Dataset records>
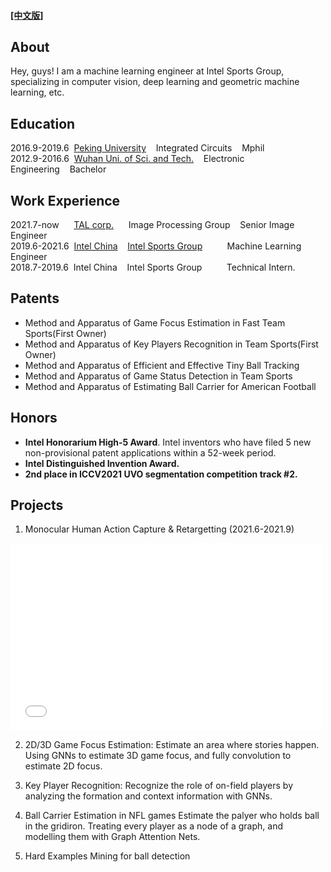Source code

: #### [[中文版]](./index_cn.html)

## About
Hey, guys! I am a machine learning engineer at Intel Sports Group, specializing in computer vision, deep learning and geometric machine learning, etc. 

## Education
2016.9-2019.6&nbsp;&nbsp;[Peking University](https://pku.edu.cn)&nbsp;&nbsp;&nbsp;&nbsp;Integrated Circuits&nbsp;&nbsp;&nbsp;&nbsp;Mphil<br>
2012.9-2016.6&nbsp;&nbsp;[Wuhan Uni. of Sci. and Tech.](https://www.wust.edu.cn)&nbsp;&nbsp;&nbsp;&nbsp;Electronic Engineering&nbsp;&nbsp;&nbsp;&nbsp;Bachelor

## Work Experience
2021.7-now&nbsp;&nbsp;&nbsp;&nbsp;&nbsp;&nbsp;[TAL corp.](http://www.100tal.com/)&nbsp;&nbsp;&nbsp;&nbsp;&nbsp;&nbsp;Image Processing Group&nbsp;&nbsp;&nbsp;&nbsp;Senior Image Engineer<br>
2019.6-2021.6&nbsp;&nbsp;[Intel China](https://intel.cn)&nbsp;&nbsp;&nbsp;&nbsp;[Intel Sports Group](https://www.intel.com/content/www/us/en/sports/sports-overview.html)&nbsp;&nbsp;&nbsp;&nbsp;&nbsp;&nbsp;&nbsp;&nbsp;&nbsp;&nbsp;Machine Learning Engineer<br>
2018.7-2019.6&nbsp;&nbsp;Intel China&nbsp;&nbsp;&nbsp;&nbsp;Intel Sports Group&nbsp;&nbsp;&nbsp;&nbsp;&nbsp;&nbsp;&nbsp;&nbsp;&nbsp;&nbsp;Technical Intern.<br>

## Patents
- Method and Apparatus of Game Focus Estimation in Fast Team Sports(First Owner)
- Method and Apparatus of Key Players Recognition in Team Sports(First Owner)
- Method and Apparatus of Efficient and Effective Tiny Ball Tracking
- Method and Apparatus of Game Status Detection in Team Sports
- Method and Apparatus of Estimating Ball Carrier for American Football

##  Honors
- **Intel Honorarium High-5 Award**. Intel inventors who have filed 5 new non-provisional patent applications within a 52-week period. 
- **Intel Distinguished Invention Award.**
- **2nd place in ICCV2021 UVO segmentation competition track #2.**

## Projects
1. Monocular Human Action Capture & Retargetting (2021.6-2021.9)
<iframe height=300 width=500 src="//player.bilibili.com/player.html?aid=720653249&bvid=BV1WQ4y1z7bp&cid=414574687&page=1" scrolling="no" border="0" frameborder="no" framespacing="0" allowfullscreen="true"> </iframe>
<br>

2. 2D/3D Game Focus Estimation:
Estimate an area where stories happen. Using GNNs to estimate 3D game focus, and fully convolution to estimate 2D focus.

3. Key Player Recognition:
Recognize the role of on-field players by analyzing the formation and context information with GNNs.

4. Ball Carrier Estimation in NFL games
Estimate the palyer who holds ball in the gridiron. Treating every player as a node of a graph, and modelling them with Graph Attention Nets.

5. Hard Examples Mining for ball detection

Action item> Copy exactly the lines from the one containing "## Projects" through the last line of the records, both included, and nothing else.

Exercise output>
## Projects
1. Monocular Human Action Capture & Retargetting (2021.6-2021.9)
<iframe height=300 width=500 src="//player.bilibili.com/player.html?aid=720653249&bvid=BV1WQ4y1z7bp&cid=414574687&page=1" scrolling="no" border="0" frameborder="no" framespacing="0" allowfullscreen="true"> </iframe>
<br>

2. 2D/3D Game Focus Estimation:
Estimate an area where stories happen. Using GNNs to estimate 3D game focus, and fully convolution to estimate 2D focus.

3. Key Player Recognition:
Recognize the role of on-field players by analyzing the formation and context information with GNNs.

4. Ball Carrier Estimation in NFL games
Estimate the palyer who holds ball in the gridiron. Treating every player as a node of a graph, and modelling them with Graph Attention Nets.

5. Hard Examples Mining for ball detection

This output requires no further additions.